Monday was our last day making the massive hike up to the Druid Stones. Jonty was able to send Suspenders first go (the V5 that gave him a lovely flapper on Friday, still taped), and both of us sent another V5, Hook Line and Sinker, on the same boulder.
So, to celebrate our successful sessions at the Druids, we created the most wonderful supper! We picked up some locally-made pastrami and a loaf of Schat’s best rye bread with the intention of making our own version of a Reuben sandwich. We decided that we would caramelize onions and red cabbage in a balsamic reduction, and use a nice blue cheese instead of the classic swiss. We are still thinking about this sandwich!
To build the Druid Reuben, butter a slice of rye bread (or use a cooking spray) and place it (buttered-side down) on a hot grill, and while it’s toasting add a thin layer of blue cheese.
Add a spoonful of the caramelized onions on top of the cheese and once the bread is grilled, remove it from the pan and set aside. Add pastrami to the pan to warm through and then place it on top of the bread-cheese-onion slice.
With the second piece of bread, butter (or spray) one side and spread a spicy mustard on the other side. Finish building the sandwich with the mustard-side on the pastrami.

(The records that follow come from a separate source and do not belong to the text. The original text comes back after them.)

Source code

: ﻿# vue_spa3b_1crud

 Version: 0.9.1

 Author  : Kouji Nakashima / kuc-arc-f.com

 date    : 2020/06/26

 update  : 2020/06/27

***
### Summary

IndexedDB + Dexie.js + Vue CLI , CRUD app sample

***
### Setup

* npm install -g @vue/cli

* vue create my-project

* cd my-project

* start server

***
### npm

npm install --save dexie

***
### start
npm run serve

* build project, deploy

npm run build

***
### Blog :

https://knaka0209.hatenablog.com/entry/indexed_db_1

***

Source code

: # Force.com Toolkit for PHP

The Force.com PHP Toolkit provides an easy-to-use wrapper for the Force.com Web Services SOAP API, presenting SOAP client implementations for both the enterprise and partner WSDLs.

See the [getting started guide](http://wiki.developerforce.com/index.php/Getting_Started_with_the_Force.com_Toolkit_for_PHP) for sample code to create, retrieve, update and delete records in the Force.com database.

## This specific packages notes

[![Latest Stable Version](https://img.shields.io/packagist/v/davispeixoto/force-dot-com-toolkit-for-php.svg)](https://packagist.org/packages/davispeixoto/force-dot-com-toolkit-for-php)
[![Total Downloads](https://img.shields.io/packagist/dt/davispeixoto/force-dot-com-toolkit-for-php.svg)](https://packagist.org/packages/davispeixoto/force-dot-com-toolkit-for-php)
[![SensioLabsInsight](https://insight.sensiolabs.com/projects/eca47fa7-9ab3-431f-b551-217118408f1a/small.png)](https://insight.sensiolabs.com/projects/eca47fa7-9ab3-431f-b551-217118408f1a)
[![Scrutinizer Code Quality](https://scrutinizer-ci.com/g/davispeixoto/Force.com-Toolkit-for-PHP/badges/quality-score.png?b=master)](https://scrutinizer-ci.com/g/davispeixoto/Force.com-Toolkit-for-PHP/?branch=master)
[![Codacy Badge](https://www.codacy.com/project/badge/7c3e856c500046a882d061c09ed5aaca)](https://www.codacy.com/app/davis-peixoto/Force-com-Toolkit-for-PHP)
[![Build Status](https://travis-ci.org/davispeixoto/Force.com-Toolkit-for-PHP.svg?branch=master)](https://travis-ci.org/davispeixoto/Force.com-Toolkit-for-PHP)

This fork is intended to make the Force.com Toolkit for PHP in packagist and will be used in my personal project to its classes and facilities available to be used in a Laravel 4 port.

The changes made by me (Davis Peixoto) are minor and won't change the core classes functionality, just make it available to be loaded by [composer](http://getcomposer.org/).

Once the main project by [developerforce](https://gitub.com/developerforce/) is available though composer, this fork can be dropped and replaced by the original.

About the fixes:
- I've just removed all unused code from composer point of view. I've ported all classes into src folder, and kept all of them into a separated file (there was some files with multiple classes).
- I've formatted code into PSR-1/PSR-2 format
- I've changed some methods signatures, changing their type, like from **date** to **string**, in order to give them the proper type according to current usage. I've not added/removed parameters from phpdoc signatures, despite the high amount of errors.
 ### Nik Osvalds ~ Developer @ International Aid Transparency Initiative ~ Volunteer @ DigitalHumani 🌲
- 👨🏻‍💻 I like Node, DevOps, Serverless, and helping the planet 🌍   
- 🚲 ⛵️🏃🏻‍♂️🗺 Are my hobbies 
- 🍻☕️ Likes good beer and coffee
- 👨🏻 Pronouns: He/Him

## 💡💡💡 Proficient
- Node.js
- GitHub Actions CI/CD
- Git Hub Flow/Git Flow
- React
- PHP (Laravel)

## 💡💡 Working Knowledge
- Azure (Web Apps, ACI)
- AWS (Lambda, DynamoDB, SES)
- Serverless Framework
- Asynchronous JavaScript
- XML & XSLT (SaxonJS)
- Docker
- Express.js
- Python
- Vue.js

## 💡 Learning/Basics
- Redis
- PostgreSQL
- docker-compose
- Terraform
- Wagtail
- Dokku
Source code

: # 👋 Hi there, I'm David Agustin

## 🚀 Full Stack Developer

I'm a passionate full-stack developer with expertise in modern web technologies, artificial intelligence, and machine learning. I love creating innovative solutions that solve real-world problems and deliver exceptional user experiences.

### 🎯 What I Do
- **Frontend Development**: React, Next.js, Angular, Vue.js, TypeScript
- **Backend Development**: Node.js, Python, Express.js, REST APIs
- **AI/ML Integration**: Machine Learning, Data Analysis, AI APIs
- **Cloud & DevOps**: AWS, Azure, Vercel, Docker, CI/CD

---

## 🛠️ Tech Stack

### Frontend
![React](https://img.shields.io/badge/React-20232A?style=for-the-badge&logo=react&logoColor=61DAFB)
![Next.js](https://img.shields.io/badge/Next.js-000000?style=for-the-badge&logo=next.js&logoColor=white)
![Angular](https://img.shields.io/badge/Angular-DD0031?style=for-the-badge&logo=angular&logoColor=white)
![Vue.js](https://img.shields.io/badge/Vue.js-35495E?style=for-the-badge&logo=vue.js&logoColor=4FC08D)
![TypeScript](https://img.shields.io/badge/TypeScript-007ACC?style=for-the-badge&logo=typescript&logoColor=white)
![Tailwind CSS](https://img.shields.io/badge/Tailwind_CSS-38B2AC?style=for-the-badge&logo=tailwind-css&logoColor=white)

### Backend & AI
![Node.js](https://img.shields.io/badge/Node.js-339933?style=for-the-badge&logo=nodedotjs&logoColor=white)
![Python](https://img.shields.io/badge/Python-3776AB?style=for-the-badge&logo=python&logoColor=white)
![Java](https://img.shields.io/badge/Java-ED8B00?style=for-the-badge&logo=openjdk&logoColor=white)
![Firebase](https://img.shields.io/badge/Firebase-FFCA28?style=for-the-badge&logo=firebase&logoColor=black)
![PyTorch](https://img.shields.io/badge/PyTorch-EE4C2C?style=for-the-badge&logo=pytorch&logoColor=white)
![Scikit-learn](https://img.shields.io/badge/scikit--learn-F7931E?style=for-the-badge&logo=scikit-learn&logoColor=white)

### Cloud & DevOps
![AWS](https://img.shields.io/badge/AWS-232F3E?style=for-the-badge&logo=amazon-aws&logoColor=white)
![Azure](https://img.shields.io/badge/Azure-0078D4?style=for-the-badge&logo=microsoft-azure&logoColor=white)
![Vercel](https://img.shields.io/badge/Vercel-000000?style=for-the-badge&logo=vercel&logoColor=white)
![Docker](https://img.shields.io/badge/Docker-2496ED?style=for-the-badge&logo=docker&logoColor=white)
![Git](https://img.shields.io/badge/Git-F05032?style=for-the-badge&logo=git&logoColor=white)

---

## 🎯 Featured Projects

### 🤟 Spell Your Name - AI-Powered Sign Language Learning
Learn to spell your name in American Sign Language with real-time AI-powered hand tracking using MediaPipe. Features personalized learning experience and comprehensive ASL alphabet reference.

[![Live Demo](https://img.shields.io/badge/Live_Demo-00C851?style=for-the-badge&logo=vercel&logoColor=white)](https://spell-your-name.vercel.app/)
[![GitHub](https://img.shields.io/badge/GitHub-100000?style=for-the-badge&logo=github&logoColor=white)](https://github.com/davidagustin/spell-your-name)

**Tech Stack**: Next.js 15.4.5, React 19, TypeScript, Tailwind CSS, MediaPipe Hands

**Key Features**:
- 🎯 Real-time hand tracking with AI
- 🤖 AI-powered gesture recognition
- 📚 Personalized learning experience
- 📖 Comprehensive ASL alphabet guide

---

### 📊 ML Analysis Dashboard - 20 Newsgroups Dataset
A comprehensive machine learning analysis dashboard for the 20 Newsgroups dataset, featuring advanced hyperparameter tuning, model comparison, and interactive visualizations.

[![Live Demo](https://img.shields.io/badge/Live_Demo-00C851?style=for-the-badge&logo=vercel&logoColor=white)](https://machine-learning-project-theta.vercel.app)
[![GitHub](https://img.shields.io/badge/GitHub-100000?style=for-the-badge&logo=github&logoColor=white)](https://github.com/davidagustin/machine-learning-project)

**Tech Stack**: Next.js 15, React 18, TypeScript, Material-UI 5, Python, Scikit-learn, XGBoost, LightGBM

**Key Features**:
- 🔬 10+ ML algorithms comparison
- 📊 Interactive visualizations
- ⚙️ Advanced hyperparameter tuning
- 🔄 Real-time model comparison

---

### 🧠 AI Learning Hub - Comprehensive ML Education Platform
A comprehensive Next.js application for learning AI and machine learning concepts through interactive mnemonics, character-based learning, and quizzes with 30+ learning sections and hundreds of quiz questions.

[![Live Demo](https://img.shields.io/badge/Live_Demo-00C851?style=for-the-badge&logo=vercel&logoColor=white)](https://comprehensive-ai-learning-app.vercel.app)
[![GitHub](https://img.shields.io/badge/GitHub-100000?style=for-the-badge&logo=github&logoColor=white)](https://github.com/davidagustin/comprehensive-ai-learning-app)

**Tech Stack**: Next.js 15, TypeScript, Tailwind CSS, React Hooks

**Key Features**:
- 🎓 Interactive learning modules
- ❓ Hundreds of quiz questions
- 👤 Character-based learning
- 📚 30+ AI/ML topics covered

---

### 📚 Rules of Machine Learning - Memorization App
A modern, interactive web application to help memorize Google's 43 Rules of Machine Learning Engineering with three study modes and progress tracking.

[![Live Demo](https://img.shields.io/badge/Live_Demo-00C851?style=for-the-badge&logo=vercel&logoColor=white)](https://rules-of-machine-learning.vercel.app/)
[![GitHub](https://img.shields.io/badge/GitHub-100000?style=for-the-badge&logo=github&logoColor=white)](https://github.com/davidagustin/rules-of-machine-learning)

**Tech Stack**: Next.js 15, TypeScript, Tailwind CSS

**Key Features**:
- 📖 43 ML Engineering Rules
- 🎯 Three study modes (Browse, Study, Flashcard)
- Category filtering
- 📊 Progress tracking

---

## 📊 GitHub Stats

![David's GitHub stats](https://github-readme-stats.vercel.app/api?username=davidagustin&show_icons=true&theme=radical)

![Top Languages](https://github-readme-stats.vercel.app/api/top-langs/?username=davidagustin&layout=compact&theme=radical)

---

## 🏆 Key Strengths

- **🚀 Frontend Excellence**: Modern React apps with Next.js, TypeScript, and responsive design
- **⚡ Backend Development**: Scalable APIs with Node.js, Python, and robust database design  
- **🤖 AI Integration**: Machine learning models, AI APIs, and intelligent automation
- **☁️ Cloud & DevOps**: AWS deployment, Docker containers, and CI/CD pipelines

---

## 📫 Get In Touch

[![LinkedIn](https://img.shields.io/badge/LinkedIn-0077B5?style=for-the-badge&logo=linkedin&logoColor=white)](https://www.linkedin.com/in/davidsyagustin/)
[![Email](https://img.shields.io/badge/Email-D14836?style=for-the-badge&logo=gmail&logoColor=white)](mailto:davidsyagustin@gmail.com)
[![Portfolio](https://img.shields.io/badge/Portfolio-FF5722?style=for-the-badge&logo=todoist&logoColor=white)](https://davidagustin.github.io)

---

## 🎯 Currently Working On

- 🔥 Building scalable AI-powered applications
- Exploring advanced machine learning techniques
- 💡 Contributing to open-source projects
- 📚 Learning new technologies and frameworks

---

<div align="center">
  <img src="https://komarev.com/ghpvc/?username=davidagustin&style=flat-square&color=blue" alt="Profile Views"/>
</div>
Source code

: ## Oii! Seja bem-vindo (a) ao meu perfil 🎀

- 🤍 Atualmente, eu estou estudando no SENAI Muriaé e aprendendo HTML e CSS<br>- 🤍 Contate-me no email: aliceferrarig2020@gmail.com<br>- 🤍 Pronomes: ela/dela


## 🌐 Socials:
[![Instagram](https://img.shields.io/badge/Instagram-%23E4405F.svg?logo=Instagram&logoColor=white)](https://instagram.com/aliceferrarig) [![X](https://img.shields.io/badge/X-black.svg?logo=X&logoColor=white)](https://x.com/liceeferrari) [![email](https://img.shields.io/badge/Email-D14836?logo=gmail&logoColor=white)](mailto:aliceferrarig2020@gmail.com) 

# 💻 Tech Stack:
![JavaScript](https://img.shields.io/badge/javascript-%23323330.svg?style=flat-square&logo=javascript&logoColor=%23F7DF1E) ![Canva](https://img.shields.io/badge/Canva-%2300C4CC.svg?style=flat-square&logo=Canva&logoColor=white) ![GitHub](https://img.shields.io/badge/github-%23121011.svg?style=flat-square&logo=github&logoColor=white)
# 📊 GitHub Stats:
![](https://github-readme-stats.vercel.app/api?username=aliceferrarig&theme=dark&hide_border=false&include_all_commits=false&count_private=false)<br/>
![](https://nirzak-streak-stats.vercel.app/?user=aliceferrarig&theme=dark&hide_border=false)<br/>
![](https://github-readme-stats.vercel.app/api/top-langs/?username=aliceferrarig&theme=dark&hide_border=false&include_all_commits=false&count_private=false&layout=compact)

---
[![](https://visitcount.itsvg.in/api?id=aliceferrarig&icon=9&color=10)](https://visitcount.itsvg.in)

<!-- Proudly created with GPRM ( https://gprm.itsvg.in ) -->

Carefully flip the sandwich over to brown the other side of the bread. Once both sides of bread are toasted, remove from heat.
Cut the sandwich in half and serve with a simple side salad.
To continue on with the “Russian” theme, we found a nice local Russian Imperial Stout to go with the meal. This is definitely a sandwich we would build again!!
- Serves: 4 sandwiches
- Serving size: 1 sandwich
- Calories: 340
- Fat: 15.4 g
- Saturated fat: 8.6 g
- Carbohydrates: 18.4 g
- Sugar: 7.1 g
- Sodium: 1540 mg
- Fiber: 2.8 g
- Protein: 31.1 g
- Cholesterol: 91.4 mg
- 400 g thinly-sliced pastrami
- 8 slices rye bread
- 1 medium yellow onion, thinly sliced
- ½ small head red cabbage, thinly sliced
- 4 tbsp balsamic vinegar
- 125 g blue cheese
- Spicy mustard
- Pinch sea salt
- Start by caramelizing the onion and red cabbage.
- Once the veggies have softened and start to brown, add the balsamic vinegar with a pinch of sea salt. Reduce until the balsamic vinegar thickens up, then set aside.
- Build the sandwiches on the grill, layering the blue cheese, balsamic onions and pastrami between slices of buttered bread. Grill the sandwiches on both sides until brown.
- Cut sandwiches in half and serve with a green salad.